In Japan, the legend of Kuchisake-onna shoulders deep cultural significance and immense historical weight. But I don’t have the background to decode it, or demystify it, or wrestle it down onto a vivisectionist’s table and lay bare its throbbing present-tense heart or the glinting, white bones of the past. And that’s refreshing. After all, what good to me is el chupacabra when it’s just a wayfaring panther or mange-afflicted wolf? What good to me is the Loveland Frog when it’s a flood-fleeing hobo, bindle in hand, signaling nothing stranger than the coming demise of the American railroad? Yes – there’s academic fascination, and cultural truths and beautiful, ear-ready narratives tucked away in the most recent of my neurological filing drawers – “things for my future children” – but there isn’t any mystery. Kuchisake-onna, in being just a story, is, for me, just that – a mystery. Even if, in my disenchanted, over-calculating mind, it isn’t the type of mystery that these types of stories used to represent – goosebumps and closet checks and wary, fearful glances out beyond the campfire into the dark copse of trees painted in flickering shadows – it’s still exciting. It’s books left to read, history left to learn, and monsters left to grapple and subdue. I wouldn’t go as far as to call it bliss, but this particular ignorance does feel pretty good.

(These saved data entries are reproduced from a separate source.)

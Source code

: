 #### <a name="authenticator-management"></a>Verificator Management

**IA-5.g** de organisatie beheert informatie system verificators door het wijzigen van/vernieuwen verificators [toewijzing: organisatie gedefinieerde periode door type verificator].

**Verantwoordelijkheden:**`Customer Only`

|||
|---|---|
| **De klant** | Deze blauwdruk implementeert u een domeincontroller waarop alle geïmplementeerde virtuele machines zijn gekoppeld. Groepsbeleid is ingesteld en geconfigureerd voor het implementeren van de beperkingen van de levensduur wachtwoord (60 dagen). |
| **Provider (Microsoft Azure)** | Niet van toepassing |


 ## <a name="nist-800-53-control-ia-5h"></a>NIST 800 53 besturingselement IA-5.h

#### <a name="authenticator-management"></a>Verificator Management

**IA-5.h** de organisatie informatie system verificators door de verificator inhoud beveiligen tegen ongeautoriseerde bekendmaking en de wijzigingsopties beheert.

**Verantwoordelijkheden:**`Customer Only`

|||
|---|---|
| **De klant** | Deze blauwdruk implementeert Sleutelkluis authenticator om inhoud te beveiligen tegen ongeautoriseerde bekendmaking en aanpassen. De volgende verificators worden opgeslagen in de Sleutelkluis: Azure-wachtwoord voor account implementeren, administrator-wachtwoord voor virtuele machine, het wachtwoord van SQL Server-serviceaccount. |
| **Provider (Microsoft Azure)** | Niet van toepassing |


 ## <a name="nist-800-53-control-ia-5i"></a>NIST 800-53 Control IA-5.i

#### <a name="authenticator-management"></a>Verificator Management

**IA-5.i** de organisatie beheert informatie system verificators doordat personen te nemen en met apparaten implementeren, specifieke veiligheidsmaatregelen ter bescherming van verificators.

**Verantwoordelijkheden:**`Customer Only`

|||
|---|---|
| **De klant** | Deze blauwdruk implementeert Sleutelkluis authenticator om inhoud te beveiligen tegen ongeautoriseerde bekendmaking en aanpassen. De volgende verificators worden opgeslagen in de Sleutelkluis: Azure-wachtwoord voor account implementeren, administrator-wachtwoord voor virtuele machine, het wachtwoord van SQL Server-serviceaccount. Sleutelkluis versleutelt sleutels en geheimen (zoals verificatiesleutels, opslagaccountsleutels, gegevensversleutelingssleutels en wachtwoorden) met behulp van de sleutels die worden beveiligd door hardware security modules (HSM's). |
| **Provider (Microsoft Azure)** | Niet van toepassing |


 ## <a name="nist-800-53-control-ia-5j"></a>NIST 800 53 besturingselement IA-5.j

A final experiment: While poking about Japanese Wikipedia, I decided to run a search on the Jersey Devil. The page cites the expected pop cultural references (“X-Files,” “The Last Broadcast,” et al.), but then goes on to offer this version of the actual legend:
Some siblings find a strange egg in the forest. They take it home and go down into the basement, hoping to avoid parental intercession. They light a fire and warm the egg. It hatches. The kids decide to nurture the strange, sinister-looking creature, and keep it as a pet. By the time their parents finally discover the animal, it’s become large and unwieldy. It bites one of the children and refuses to obey any commands. Though the adults attempt to exterminate the beast, it charges up the basement steps and escapes into the woods.
I gotta say… that – whatever the hell that is – makes me feel a lot better about the extent to which I almost certainly mangled the story of Kuchisake-onna, the slit-mouthed woman, a devil who, as proven by my ignorance, exists well outside the details.